The following is a useful resource we can use to help us figure out what sort of person we should marry, and can also come in handy when asking questions!

There is a right way and a wrong way to get to know someone for marriage. The wrong way is to get caught up in the excitement and nuance of a budding relationship and in the process completely forget to ask the critical questions that help determine compatibility. One of the biggest mistakes that many young Muslims make is rushing into marriage without properly and thoroughly getting to know someone.

A common myth is that the duration of a courtship is an accurate enough measure of how compatible two people are. The logic follows that the longer you speak with someone, the better you will know them.
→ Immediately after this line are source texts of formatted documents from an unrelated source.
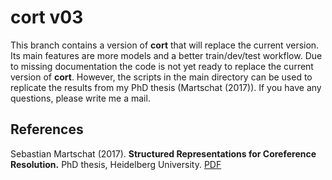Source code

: # cort v03

This branch contains a version of __cort__ that will replace the current version. Its main features are more models and a better train/dev/test workflow. Due to missing documentation the code is not yet ready to replace the current version of __cort__. However, the scripts in the main directory can be used to replicate the results from my PhD thesis (Martschat (2017)). If you have any questions, please write me a mail.

## References

Sebastian Martschat (2017). **Structured Representations for Coreference Resolution.** PhD thesis, Heidelberg University.
[PDF](http://www.ub.uni-heidelberg.de/archiv/23305)
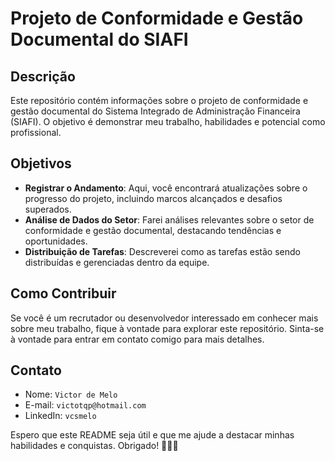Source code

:# Projeto de Conformidade e Gestão Documental do SIAFI

## Descrição
Este repositório contém informações sobre o projeto de conformidade e gestão documental do Sistema Integrado de Administração Financeira (SIAFI). O objetivo é demonstrar meu trabalho, habilidades e potencial como profissional.

## Objetivos
- **Registrar o Andamento**: Aqui, você encontrará atualizações sobre o progresso do projeto, incluindo marcos alcançados e desafios superados.
- **Análise de Dados do Setor**: Farei análises relevantes sobre o setor de conformidade e gestão documental, destacando tendências e oportunidades.
- **Distribuição de Tarefas**: Descreverei como as tarefas estão sendo distribuídas e gerenciadas dentro da equipe.

## Como Contribuir
Se você é um recrutador ou desenvolvedor interessado em conhecer mais sobre meu trabalho, fique à vontade para explorar este repositório. Sinta-se à vontade para entrar em contato comigo para mais detalhes.

## Contato
- Nome: `Victor de Melo`
- E-mail: `victotqp@hotmail.com`
- LinkedIn: `vcsmelo`

Espero que este README seja útil e que me ajude a destacar minhas habilidades e conquistas. Obrigado! 🚀👩‍💻
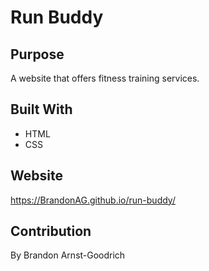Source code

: # Run Buddy

## Purpose
A website that offers fitness training services. 

## Built With
* HTML
* CSS

## Website
https://BrandonAG.github.io/run-buddy/

## Contribution
By Brandon Arnst-Goodrich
The problem with that premise is that no consideration is given to how that time is spent.

Increasingly, young Muslim couples are engaging in “halal dating,” which is basically socializing with each other in the company of friends and/or family. This includes going out to dinner, watching a movie, playing some sport or other leisure activity, etc. Depending on the family or culture, conversations are either minimal & chaperoned or worse, unrestricted and unsupervised. When you consider these limitations it makes one wonder when exactly, if ever at all, would the critical conversations take place? Unfortunately, for many, the answer is never and they live to suffer the consequences. If you or someone you know is in the “getting to know someone” phase, the following guide offers advice on exactly what to look for and avoid:

1) Do Not Marry Potential: 

Oftentimes men consider marrying a woman hoping she never changes while a woman considers marrying a man she hopes she can change. This is the wrong approach on both accounts. Don’t assume that you can change a person after you’re married to them or that they will reach their potential. There is no guarantee, after all, that those changes will be for the better. In fact, it’s often for the worse. If you can’t accept someone or imagine living with them as they are then don’t marry them. These differences can include a number of things such as ideological or practical differences in religion, habits, hygiene, communication skills, etc.
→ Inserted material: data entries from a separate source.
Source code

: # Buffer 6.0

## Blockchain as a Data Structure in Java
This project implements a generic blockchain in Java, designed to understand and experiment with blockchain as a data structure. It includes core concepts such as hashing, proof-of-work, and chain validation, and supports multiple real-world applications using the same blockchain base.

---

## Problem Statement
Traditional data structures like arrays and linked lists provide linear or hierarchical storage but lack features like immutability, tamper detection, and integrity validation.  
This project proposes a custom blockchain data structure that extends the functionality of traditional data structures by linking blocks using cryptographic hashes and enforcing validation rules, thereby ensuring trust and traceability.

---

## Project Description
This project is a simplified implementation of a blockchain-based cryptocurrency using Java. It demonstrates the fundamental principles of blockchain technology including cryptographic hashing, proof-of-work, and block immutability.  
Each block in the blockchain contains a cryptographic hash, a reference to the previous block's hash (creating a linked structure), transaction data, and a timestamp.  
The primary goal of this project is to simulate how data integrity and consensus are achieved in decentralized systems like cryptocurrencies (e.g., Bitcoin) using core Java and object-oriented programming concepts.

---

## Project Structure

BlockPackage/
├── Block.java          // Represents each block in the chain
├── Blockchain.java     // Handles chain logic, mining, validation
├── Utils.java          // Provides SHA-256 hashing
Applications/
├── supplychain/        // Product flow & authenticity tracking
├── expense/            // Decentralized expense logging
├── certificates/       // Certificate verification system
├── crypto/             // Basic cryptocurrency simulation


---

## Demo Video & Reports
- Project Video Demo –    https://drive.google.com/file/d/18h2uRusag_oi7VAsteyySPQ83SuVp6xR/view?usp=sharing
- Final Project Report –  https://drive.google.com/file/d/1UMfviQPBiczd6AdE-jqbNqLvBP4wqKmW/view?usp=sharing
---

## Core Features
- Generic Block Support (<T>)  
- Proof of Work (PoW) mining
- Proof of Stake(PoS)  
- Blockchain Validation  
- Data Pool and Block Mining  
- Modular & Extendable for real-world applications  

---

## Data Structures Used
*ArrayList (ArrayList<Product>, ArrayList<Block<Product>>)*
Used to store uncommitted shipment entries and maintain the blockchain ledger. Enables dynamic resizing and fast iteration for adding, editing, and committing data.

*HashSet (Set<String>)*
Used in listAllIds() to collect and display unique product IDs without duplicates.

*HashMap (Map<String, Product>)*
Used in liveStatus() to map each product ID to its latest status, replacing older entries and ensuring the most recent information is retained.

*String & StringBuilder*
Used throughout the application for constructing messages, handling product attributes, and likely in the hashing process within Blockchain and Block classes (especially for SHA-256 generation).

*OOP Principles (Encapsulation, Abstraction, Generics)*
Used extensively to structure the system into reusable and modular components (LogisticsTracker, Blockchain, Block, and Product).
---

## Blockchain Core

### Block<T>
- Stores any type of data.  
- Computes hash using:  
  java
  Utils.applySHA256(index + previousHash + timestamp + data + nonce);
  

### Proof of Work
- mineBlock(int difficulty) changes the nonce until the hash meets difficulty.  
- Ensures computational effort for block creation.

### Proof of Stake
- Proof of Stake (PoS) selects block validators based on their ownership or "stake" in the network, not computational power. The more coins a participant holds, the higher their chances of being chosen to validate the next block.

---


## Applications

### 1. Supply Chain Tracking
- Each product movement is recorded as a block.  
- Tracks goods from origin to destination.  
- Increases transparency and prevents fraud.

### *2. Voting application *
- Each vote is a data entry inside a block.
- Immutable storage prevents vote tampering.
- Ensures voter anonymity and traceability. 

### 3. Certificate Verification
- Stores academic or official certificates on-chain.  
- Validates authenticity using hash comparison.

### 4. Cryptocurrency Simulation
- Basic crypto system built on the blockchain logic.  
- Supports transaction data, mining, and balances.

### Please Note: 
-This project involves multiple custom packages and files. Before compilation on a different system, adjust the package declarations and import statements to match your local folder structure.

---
2) Choose Character over Chemistry: 

While chemistry and attraction are no doubt important, character precedes them both. A famous quote follows, “Chemistry ignites the fire, but character keeps it burning.” The idea of falling “in love” should never be the sole reason for marrying someone; it is very easy to confuse infatuation and lust for love. The most important character traits to look for include humility, kindness, responsibility, & happiness. Here’s a breakdown of each trait:

1. Humility: 
The humble person never makes demands of people but rather always does right by them. They put their values and principles above convenience and comfort. They are slow to anger, are modest, and avoid materialism.

2. Kindness:
The kind person is the quintessential giver. They seek to please and minimize the pain of others. To know if a person is a giver, observe how they treat their family, siblings, and parents. Do they have gratitude towards their parents for all that they’ve done for them? If not, then know that they will never appreciate what you do for them. How do they treat people they don’t have to be kind towards (i.e. waiters, sales associates, employees, etc)? How do they spend their money? How do they deal with anger; their own anger and their reaction to someone else’s anger?

3. Responsibility: 
A responsible person has stability in their finances, relationships, job, and character. You can you rely on this person and trust what they say.

4. Happiness:
A happy person is content with their portion in life. They feel good about themselves and good about their life. They focus on what they have rather than on what they don’t have. They very rarely complain.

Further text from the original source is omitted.